EXERCISE: Repeat only the stretch of lines below that runs from the line with "## См. также" through the line with "- 薄いグレー（#F9FAFB）", unaltered.

Plain-text document sources:
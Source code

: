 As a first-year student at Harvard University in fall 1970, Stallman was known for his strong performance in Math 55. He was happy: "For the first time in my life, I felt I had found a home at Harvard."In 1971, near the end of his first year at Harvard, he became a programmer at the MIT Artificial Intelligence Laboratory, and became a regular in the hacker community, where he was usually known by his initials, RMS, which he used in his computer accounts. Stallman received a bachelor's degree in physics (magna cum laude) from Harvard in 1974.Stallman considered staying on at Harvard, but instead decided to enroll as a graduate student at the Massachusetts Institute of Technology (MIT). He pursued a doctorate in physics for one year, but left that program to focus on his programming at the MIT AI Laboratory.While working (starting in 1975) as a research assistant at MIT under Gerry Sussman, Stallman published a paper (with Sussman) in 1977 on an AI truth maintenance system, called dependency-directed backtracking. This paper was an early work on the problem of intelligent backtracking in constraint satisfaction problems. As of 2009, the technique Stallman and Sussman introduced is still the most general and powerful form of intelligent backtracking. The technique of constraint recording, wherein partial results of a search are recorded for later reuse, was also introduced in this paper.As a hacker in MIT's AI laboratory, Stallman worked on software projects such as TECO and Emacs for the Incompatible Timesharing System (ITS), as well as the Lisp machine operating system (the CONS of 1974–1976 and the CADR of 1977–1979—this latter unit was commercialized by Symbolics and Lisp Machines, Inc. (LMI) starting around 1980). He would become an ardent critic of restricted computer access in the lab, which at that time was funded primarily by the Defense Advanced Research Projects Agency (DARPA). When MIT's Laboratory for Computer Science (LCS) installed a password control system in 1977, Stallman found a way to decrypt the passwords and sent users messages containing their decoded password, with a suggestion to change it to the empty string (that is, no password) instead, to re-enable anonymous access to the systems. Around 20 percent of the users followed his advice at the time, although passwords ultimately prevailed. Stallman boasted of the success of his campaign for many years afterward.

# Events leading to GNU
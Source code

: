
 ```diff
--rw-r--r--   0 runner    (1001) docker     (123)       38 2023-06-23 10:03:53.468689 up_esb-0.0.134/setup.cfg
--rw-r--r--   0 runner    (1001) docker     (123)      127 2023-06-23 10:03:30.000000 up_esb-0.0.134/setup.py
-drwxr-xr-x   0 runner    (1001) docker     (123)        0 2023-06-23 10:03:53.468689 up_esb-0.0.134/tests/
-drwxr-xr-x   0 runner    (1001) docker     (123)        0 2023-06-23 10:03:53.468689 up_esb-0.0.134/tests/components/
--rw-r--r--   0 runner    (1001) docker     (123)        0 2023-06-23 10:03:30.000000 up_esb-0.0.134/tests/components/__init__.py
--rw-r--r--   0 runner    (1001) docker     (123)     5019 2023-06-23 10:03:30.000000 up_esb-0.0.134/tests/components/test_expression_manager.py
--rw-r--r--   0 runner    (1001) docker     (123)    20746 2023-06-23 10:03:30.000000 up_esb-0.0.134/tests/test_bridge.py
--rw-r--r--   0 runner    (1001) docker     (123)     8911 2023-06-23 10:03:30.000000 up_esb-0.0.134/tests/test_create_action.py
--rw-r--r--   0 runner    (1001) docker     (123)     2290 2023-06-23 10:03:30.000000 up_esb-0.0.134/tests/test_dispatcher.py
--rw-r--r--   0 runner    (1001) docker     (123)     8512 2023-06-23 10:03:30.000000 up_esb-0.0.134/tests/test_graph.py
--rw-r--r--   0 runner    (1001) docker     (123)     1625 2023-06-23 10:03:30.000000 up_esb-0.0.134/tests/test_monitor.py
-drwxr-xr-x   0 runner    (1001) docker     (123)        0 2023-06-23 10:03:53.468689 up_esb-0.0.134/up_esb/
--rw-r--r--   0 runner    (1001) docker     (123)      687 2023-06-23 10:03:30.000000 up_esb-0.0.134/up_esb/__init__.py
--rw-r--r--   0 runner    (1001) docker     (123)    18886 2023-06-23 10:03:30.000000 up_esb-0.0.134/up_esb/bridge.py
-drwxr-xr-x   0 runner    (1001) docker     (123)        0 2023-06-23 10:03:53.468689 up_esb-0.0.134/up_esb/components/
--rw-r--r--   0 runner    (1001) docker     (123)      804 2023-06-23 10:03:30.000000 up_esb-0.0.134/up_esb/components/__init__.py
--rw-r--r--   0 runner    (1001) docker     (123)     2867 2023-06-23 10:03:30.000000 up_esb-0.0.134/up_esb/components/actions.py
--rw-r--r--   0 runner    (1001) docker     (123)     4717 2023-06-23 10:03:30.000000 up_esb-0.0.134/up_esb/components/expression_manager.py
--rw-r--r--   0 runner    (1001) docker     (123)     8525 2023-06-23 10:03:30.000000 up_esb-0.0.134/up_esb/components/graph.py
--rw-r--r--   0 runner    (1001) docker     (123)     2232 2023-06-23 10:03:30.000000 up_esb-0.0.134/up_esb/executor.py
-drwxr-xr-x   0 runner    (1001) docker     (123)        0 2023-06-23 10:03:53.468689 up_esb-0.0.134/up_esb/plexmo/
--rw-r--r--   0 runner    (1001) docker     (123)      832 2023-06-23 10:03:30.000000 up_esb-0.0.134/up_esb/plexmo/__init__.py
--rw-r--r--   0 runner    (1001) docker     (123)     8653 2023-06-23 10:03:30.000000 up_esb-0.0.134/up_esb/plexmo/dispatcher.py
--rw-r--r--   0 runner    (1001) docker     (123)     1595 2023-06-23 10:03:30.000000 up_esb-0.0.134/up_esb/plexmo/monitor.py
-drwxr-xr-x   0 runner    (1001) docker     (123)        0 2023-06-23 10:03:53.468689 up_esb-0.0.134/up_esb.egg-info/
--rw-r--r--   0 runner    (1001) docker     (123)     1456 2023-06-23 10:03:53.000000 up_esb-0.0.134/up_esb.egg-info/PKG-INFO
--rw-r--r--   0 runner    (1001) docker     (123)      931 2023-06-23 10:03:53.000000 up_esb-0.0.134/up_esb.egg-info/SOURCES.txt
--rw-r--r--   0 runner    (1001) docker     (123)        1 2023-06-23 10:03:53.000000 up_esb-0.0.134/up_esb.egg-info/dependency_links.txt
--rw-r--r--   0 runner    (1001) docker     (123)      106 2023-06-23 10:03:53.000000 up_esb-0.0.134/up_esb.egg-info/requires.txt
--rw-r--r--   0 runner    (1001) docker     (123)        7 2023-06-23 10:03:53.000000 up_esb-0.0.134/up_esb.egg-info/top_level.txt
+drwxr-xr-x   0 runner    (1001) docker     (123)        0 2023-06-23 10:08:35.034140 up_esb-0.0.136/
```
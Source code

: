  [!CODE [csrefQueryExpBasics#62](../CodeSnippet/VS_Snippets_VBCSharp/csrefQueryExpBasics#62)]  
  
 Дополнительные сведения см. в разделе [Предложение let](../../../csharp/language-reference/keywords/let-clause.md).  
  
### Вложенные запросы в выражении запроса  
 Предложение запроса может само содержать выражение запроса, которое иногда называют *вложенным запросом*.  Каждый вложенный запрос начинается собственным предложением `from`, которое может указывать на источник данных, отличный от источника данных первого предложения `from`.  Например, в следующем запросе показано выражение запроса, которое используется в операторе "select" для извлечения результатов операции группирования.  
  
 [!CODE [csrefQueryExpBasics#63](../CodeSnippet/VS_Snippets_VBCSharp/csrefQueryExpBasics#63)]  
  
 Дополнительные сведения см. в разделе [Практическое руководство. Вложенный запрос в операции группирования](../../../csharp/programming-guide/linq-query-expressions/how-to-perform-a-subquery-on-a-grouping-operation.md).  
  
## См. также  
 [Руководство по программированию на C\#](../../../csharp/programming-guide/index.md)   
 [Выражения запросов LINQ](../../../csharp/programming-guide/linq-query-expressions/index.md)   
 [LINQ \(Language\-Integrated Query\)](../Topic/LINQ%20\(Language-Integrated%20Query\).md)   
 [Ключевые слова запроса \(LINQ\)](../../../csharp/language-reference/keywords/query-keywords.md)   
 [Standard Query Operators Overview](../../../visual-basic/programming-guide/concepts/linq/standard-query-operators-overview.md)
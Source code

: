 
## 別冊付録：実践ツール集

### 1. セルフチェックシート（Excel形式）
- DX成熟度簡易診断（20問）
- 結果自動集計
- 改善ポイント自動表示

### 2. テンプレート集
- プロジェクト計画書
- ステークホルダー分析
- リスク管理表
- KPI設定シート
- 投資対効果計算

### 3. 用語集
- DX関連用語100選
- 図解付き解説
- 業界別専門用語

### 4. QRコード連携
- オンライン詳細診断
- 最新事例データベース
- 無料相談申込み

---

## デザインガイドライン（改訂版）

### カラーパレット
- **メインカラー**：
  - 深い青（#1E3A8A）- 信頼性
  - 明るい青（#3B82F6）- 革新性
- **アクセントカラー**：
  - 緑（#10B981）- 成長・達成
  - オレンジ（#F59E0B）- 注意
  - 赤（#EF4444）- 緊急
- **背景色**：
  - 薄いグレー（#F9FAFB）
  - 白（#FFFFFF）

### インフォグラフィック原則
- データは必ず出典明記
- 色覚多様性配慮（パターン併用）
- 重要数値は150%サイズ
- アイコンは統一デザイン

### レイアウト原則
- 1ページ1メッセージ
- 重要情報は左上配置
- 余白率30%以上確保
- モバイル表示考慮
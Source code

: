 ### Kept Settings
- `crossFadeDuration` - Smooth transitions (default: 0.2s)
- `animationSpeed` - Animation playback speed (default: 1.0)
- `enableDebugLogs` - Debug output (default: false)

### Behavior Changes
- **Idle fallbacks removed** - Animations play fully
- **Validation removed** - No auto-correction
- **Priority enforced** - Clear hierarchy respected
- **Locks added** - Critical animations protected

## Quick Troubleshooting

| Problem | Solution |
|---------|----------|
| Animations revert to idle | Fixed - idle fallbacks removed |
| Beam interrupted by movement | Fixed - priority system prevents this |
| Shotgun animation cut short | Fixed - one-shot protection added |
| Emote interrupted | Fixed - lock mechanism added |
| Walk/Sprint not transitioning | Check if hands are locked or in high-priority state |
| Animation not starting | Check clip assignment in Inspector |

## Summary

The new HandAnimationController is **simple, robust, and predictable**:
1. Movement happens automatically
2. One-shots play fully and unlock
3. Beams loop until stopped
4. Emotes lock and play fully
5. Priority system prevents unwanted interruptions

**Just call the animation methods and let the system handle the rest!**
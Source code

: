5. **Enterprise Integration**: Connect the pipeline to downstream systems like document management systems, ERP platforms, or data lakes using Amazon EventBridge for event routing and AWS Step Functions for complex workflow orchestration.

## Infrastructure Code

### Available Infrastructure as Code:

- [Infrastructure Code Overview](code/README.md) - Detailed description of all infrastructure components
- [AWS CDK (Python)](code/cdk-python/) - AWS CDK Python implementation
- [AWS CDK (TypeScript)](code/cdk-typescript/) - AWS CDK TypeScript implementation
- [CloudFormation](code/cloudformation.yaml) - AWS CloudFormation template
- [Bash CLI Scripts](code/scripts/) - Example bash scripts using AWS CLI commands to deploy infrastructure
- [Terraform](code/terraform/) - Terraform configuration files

RESPONSE TO THIS EXERCISE:
## См. также  
 [Руководство по программированию на C\#](../../../csharp/programming-guide/index.md)   
 [Выражения запросов LINQ](../../../csharp/programming-guide/linq-query-expressions/index.md)   
 [LINQ \(Language\-Integrated Query\)](../Topic/LINQ%20\(Language-Integrated%20Query\).md)   
 [Ключевые слова запроса \(LINQ\)](../../../csharp/language-reference/keywords/query-keywords.md)   
 [Standard Query Operators Overview](../../../visual-basic/programming-guide/concepts/linq/standard-query-operators-overview.md)
Source code

: 
## 別冊付録：実践ツール集

### 1. セルフチェックシート（Excel形式）
- DX成熟度簡易診断（20問）
- 結果自動集計
- 改善ポイント自動表示

### 2. テンプレート集
- プロジェクト計画書
- ステークホルダー分析
- リスク管理表
- KPI設定シート
- 投資対効果計算

### 3. 用語集
- DX関連用語100選
- 図解付き解説
- 業界別専門用語

### 4. QRコード連携
- オンライン詳細診断
- 最新事例データベース
- 無料相談申込み

---

## デザインガイドライン（改訂版）

### カラーパレット
- **メインカラー**：
  - 深い青（#1E3A8A）- 信頼性
  - 明るい青（#3B82F6）- 革新性
- **アクセントカラー**：
  - 緑（#10B981）- 成長・達成
  - オレンジ（#F59E0B）- 注意
  - 赤（#EF4444）- 緊急
- **背景色**：
  - 薄いグレー（#F9FAFB）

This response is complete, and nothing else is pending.